In [1]:
# Import Splinter and BeautifulSoup
from splinter import Browser
from bs4 import BeautifulSoup as soup
from webdriver_manager.chrome import ChromeDriverManager
import pandas as pd

set your executable path, then set up the URL (NASA Mars NewsLinks to an external site.) for scraping

In [44]:
executable_path = {'executable_path': ChromeDriverManager().install()}
browser = Browser('chrome', **executable_path, headless=False)



Current google-chrome version is 90.0.4430
Get LATEST driver version for 90.0.4430
Driver [/Users/joshuaallen/.wdm/drivers/chromedriver/mac64/90.0.4430.24/chromedriver] found in cache


assign the url and instruct the browser to visit it

One is that we're searching for elements with a specific combination of tag (`div`) and attribute (`list_text`). As an example, `ul.item_list` would be found in HTML as `<ul class="item_list">`

The optional delay is useful because sometimes dynamic pages take a little while to load, especially if they are image-heavy.

In [3]:
# Visit the mars nasa news site
url = 'https://redplanetscience.com'
browser.visit(url)
# Optional delay for loading the page
browser.is_element_present_by_css('div.list_text', wait_time=1)

True

set up the HTML parser:

Notice how we've assigned `slide_elem` as the variable to look for the `<div />` tag and its descendent (the other tags within the `<div />` element)? This is our parent element. This means that this element holds all of the other elements within it, and we'll reference it when we want to filter search results even further. The `.` is used for selecting classes, such as `list_text`, so the code `'div.list_text'` pinpoints the `<div />` tag with the class of `list_text`. CSS works from right to left, such as returning the last item on the list instead of the first. Because of this, when using `select_one`, the first matching element returned will be a `<li />` element with a class of slide and all nested elements within it.

In [4]:
html = browser.html
news_soup = soup(html, 'html.parser')
slide_elem = news_soup.select_one('div.list_text')

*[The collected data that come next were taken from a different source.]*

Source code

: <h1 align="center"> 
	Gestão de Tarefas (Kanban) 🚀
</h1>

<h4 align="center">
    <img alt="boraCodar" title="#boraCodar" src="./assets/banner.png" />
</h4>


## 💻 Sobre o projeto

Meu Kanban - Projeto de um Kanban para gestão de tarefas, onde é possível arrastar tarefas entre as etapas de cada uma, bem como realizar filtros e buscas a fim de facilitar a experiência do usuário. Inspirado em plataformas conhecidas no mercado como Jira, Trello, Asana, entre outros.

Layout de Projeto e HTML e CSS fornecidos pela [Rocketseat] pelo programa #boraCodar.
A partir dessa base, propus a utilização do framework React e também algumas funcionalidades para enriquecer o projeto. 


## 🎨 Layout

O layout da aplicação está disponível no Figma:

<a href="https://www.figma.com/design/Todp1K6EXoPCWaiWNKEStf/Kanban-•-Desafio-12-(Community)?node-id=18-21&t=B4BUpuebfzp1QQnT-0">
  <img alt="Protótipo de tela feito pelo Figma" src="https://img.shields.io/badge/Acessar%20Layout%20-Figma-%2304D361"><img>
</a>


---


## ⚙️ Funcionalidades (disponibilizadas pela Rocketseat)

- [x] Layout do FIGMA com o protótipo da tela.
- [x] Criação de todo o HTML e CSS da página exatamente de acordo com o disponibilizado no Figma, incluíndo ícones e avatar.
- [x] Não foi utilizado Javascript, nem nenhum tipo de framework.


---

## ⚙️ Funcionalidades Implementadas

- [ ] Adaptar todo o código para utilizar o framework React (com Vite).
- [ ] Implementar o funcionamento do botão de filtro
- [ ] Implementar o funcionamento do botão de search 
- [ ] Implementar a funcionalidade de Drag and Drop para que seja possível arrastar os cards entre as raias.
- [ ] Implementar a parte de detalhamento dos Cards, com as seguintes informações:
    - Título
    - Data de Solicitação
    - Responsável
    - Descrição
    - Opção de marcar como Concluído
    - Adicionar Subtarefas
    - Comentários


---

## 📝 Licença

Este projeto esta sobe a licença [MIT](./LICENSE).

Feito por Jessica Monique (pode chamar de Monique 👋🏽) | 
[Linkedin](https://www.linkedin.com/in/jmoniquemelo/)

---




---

assign the title and summary text to variables we'll reference later.

In this line of code, we chained `.find` onto our previously assigned variable, `slide_elem`. When we do this, we're saying, "This variable holds a ton of information, so look inside of that information to find this specific data." The data we're looking for is the content title, which we've specified by saying, "The specific data is in a `<div />` with a class of `'content_title'`."

The output should be the HTML containing the content title and anything else nested inside of that `<div />`

In [5]:
slide_elem.find('div', class_ = 'content_title')


<div class="content_title">All About the Laser (and Microphone) Atop Mars 2020, NASA's Next Rover</div>

The title is in that mix of HTML in our output—that's awesome! But we need to get just the text, and the extra HTML stuff isn't necessary.

When `.get_text()` is chained onto `.find()`, only the text of the element is returned.

In [6]:
# Use the parent element to find the first `a` tag and save it as `news_title`
news_title = slide_elem.find('div', class_='content_title').get_text()
news_title

"All About the Laser (and Microphone) Atop Mars 2020, NASA's Next Rover"

### Important Note:
There are two methods used to find tags and attributes with BeautifulSoup:

- `.find()` is used when we want only the first class and attribute we've specified.
- `.find_all()` is used when we want to retrieve all of the tags and attributes.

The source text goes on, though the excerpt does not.